- Directed by: Derek Goldman Jeff Hutchens
- Written by: Derek Goldman Clark Young
- Based on: Remember This: The Lesson of Jan Karski by Derek Goldman; Clark Young;
- Starring: David Strathairn
- Production company: Sobremesa Media
- Distributed by: Abramorama
- Release date: January 27, 2023 (limited);
- Running time: 95 minutes
- Country: United States
- Language: English

= Remember This (film) =

Remember This is a 2023 American drama film written by Derek Goldman and Clark Young, directed by Goldman and Jeff Hutchens and starring David Strathairn as Jan Karski. It is an adaptation of the play Remember This: The Lesson of Jan Karski by Goldman and Young.

==Cast==
- David Strathairn as Jan Karski

==Release==
The film was released in limited theaters on January 27, 2023.

==Reception==
The film has a 100% rating on Rotten Tomatoes based on six reviews.

Michael Rechtshaffen of the Los Angeles Times gave the film a positive review and wrote, "Despite his perceived failings, Karski and Remember This serve as a crucial reminder of society’s duty to bear witness, especially whenever and wherever it would seem impossible to raise one’s voice above the din of indifference."

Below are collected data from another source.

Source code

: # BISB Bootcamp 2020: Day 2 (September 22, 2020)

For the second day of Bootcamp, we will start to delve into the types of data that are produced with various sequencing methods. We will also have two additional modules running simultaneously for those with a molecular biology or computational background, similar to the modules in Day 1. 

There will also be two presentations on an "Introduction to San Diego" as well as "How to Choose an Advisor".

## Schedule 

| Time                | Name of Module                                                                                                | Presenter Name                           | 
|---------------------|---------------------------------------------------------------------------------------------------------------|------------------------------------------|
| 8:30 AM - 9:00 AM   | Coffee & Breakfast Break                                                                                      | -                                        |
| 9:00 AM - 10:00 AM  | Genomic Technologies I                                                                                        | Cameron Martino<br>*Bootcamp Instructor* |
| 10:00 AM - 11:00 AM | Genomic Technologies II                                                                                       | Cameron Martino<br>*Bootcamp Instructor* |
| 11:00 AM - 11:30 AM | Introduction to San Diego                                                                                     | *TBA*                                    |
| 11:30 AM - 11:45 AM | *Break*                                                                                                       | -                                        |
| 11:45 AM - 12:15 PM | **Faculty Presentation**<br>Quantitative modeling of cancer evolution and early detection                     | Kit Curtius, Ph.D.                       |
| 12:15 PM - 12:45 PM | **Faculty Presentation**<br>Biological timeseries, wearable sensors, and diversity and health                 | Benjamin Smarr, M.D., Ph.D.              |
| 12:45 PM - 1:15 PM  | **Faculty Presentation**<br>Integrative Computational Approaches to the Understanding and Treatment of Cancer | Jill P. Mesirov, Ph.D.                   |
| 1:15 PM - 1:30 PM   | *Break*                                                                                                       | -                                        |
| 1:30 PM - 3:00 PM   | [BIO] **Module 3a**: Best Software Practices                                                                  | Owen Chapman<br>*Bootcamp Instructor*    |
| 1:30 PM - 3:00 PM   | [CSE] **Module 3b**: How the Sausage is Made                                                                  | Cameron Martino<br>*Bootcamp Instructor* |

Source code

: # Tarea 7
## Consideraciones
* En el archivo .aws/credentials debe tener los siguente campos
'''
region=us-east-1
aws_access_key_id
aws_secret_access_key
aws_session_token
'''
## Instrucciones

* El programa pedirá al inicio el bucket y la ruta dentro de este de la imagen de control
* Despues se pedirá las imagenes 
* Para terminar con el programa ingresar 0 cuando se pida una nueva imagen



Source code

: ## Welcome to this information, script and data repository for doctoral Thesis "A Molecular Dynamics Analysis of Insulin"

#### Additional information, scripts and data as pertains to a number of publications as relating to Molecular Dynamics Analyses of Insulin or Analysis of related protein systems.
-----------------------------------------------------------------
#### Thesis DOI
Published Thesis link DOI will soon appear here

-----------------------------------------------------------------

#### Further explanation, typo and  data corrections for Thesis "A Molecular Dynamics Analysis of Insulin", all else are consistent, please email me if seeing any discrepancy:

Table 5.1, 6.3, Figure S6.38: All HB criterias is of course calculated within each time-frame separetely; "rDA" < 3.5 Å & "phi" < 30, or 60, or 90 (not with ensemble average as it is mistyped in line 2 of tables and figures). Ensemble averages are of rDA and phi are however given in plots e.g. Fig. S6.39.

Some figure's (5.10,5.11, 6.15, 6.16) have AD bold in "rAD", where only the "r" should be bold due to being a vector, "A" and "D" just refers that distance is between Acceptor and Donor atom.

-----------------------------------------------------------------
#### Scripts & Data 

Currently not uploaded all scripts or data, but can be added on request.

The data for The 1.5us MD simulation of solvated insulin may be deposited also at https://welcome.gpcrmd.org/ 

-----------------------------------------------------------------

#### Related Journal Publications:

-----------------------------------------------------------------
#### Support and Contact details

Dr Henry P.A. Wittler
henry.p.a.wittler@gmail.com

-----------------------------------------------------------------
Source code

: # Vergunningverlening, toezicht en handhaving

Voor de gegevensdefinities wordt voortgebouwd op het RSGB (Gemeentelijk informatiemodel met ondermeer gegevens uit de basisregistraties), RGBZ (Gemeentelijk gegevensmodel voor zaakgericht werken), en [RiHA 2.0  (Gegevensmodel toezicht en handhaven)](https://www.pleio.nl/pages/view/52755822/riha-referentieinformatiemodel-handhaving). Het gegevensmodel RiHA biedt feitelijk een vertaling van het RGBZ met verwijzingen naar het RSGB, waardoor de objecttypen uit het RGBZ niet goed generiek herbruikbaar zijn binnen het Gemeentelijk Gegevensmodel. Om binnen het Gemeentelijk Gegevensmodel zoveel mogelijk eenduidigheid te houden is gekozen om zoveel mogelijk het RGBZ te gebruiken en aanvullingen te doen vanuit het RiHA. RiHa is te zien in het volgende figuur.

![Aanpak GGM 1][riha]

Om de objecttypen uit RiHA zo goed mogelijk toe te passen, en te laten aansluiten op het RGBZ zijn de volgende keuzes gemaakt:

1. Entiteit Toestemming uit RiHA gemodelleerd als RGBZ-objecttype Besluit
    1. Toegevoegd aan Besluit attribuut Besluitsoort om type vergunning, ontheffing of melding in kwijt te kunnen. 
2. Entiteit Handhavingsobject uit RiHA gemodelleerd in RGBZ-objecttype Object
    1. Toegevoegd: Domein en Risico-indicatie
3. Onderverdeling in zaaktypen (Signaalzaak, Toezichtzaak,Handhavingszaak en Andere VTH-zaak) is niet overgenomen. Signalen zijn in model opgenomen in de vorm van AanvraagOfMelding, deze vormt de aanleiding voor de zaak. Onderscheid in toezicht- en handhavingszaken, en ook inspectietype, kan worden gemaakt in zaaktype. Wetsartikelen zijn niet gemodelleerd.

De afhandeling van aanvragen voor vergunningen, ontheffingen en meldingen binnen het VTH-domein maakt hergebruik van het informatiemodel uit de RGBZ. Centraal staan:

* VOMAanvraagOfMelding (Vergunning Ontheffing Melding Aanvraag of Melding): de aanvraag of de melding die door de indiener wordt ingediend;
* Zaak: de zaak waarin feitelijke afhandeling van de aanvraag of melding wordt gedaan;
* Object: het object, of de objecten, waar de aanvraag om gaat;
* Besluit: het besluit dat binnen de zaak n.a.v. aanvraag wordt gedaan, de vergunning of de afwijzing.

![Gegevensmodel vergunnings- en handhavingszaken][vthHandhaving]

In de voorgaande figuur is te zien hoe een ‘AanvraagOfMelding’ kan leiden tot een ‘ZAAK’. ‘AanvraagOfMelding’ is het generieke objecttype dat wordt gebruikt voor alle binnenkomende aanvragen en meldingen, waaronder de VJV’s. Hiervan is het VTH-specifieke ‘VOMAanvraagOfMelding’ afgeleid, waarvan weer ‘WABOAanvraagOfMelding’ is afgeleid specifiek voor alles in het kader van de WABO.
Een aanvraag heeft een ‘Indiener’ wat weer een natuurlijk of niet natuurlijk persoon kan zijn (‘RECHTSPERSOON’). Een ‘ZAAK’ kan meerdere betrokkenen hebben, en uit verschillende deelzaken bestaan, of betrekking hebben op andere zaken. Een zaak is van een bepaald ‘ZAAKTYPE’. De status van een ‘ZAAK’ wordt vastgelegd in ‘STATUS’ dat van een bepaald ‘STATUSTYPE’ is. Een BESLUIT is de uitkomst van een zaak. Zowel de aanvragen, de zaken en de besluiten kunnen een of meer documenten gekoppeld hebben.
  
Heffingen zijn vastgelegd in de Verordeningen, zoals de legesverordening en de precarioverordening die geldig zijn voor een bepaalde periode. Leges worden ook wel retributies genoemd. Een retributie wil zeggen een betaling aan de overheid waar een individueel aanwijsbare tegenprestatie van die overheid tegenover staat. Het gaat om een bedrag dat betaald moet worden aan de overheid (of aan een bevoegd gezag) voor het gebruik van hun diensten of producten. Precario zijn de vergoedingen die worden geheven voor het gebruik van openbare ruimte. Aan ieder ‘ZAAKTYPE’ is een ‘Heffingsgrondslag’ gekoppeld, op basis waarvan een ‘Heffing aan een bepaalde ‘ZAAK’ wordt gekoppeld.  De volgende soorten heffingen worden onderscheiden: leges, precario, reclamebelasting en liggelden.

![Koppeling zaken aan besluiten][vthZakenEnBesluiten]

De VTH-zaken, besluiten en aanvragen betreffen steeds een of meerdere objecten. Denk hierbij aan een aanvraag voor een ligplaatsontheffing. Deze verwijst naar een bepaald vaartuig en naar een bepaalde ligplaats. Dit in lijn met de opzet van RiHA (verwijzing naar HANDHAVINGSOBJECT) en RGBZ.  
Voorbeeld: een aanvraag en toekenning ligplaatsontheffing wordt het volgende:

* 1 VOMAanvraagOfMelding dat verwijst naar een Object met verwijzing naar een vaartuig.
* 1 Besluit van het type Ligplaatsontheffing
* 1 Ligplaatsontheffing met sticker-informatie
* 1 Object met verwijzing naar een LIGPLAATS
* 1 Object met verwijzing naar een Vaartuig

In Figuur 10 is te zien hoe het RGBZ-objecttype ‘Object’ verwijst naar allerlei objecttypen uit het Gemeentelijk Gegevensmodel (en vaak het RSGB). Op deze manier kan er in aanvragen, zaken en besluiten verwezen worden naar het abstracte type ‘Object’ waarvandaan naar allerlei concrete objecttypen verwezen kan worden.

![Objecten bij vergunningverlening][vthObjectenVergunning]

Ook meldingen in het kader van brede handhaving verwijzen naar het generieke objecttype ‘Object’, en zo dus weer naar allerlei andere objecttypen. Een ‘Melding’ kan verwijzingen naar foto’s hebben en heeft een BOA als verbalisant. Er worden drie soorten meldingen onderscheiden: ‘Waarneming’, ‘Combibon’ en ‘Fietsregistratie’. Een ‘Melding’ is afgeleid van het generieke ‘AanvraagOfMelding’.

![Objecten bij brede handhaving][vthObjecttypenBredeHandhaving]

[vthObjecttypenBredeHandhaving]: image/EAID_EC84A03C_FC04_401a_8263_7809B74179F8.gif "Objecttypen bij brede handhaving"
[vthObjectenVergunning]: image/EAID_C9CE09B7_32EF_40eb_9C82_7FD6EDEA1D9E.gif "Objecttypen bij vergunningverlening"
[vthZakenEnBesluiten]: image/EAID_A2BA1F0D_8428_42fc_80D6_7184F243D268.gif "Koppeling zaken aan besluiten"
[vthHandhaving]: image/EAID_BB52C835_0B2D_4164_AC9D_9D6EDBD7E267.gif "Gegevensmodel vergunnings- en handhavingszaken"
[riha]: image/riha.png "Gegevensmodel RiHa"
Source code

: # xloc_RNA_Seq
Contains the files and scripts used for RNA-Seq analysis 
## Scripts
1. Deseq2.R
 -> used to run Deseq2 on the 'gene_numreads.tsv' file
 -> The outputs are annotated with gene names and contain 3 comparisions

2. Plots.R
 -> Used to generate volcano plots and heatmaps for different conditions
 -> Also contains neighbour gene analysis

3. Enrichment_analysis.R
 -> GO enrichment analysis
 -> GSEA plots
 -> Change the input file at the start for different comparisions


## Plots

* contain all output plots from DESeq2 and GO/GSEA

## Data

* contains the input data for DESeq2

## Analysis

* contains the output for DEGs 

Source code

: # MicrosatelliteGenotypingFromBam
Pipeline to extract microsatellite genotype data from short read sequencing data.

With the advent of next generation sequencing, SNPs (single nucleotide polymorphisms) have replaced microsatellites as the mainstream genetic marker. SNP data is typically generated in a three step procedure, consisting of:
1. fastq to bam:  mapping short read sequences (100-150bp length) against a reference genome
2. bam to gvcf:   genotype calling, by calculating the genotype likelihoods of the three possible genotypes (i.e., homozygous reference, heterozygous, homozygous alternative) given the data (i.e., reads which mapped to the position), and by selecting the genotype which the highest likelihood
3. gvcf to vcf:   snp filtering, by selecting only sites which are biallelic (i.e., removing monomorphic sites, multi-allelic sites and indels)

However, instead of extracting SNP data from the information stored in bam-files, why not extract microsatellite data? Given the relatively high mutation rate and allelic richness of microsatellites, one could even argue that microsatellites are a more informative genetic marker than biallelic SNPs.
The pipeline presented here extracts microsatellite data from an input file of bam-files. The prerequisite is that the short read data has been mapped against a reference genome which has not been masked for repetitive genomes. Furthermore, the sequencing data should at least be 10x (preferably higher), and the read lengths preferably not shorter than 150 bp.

Claire Shaffer of The New York Times also gave the film a positive review and wrote, "...Strathairn is once again a one-man tour de force."

Julian Roman of MovieWeb also gave the film a positive review and wrote, "David Strathairn astounds in a tour de force adaptation of his harrowing one-man play(...)Strathairn brilliantly portrays every character in a devastating account of survival, courage, and unconscionable suffering."